Tucson cyclist Scott Audilet said he was riding toward the radio towers on Ski Run Road between 10 -11 a.m. when he encountered a man sitting on the hood of his car who told him to “turn around right now.”

Audilet said he continued toward the top when he heard the man fire three shots.

He rode away as quickly as he could and found workers who were able to contact the Sheriff’s Department.

Audilet eventually  turned around and the man was gone. Audilet spotted him  him later sitting in his car at Bear Wallow Road.

It was at that point Pima County Sheriff’s deputies made contact with alleged shooter.

Pima County Sheriff’s Department public information officer Jesus Bañuelos said the investigation was ongoing and could not release much information.

He did say the person responsible for the shooting was detained and that the threats were not specifically targeted toward cyclists.

Audilet said he was told the man was being transported to a hospital for mental health evaluations.

Bañuelos said he could not confirm where deputies were taking the suspect.

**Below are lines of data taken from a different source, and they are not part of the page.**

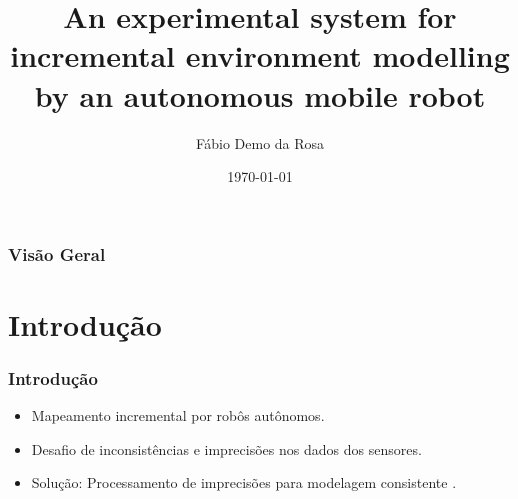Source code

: \documentclass[xcolor=dvipsnames, aspectratio=169]{beamer}
\title[An experimental system for incremental environment modelling by an autonomous mobile robot]{An experimental system for incremental environment modelling by an autonomous mobile robot} %
\author[FDR]{Fábio Demo da Rosa} %
\institute[UFSM] %
{
Universidade Federal de Santa Maria \\ %
Pós-Graduação em Ciência da Computação \\
Disciplina de Robótica Móvel\\
\medskip
\textit{faberdemo@gmail.com} %
}
\date{\today} %
\begin{document}
\begin{frame}
\titlepage %
\end{frame}

\begin{frame}
\frametitle{Visão Geral} %
\tableofcontents %
\end{frame}


\section{Introdução}
\begin{frame}[fragile]
  \frametitle{Introdução}
  \begin{itemize}
    \item Mapeamento incremental por robôs autônomos.
    \item Desafio de inconsistências e imprecisões nos dados dos sensores.
    \item Solução: Processamento de imprecisões para modelagem consistente \cite{moutarlier2006experimental}.
  \end{itemize}
\end{frame}

\end{document}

3 thoughts on “Updated: Cyclist shot at on Mt Lemmon; shooter detained”
  1. This is one of the things I keep telling people about that they don’t believe: <i>Cars are more dangerous than guns.</i> The guy shot at the cyclist 3 times and didn’t hit him. That’s in line with the Army/FBI statistic that only 1 out of 20 bullets fired to kill someone actually hits someone. Now tack that together with the CDC report that only 1 out of 11 bullet wounds are fatal and you get a 0.45% fatality rate per bullet fired to kill someone, or one fatality in every 220 bullets fired. Cars on the other hand hit someone nearly every time it is intended to hit someone and a great number of the times they are intended to “teach a lesson” and scare someone but not actually hit them, because when someone is using a motor vehicle as a weapon they are frequently not smart enough to actually know where the edges of the vehicle are and hit them with varying degrees of severity. Add in the true accidents and the terminal fatality of a motor vehicle (against pedestrians and cyclists starting at 30 MPH motor vehicles are 50% fatal, 85% fatal at 40, 95% fatal at 50 and as close to 100% as makes no difference except to the survivors at 60 MPH and above) and you get more people killed with motor vehicles than are killed with guns every year.

  2. I don’t know a lot of people who “try” to use cars to kill people, but I imagine it isn’t as common as using a gun.  But seriously, why don’t we stop trying to compare the relative lethality of two methods of attempting to kill people and just try to stop both of them.

  3. @Cameron I’m in full agreement with having fewer deaths from either motor vehicles or firearms. As far as how often people use motor vehicles as weapons, that is unknown unless there was either a statement before or after or the driver did something that made it clear even without stating explicitly as in one of the times I was hit where the driver was screaming obscenities at me and made a u-turn to get on my side of the street before running into me.
    It has been stated many times that if you want to kill someone at random the ideal weapon is a motor vehicle and the ideal victim is a pedestrian or cyclist. Just claim blindness (“I didn’t see him”) and frequently you get a pat on the back to “comfort” you in your “stress” of “accidentally” killing someone.